━━━━━ Source material
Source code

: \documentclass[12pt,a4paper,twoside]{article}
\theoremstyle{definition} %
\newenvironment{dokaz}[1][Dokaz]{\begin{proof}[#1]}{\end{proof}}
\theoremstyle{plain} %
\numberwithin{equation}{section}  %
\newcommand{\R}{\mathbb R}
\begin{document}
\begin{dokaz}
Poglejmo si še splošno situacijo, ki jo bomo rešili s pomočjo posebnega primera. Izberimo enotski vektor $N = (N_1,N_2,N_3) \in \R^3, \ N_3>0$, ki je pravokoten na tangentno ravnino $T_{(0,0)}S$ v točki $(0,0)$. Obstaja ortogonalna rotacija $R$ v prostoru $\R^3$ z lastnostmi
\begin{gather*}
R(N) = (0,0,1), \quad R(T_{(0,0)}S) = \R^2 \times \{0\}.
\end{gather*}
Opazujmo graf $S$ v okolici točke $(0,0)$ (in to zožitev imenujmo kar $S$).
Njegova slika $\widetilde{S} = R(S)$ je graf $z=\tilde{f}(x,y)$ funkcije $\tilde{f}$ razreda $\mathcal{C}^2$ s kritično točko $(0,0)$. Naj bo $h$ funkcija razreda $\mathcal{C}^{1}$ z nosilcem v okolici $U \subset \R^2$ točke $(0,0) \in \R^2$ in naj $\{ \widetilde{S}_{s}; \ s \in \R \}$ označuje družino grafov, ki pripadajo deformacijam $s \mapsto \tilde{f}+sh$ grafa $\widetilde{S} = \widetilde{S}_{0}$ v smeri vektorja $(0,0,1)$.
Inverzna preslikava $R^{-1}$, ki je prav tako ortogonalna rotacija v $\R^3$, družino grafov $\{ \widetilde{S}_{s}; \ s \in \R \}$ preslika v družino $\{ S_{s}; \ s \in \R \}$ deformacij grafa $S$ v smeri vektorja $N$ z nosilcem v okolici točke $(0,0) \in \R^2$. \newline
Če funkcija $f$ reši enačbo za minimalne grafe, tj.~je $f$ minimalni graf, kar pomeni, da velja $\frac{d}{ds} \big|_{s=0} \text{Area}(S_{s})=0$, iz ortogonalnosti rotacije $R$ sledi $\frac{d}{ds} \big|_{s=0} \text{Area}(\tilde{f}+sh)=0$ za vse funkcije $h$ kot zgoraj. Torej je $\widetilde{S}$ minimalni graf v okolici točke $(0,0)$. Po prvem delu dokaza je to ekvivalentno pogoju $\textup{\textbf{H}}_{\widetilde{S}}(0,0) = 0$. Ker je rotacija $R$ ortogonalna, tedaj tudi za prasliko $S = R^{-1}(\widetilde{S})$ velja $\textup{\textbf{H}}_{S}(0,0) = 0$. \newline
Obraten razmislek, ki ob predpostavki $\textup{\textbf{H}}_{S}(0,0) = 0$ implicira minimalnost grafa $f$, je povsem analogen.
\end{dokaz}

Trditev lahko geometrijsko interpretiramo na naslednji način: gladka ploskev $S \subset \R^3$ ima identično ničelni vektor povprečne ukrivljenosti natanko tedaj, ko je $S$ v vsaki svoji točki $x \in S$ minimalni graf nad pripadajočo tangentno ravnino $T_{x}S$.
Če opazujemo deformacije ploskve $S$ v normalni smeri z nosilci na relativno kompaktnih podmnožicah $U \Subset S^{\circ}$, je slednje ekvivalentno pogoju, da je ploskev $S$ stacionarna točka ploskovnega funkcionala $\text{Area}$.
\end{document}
━━━━━━━━━━
• What the task asks: Taking the entries as a whole, work out how many lines contain the string "minimalni". Respond with only the number.

• Response to the exercise: 2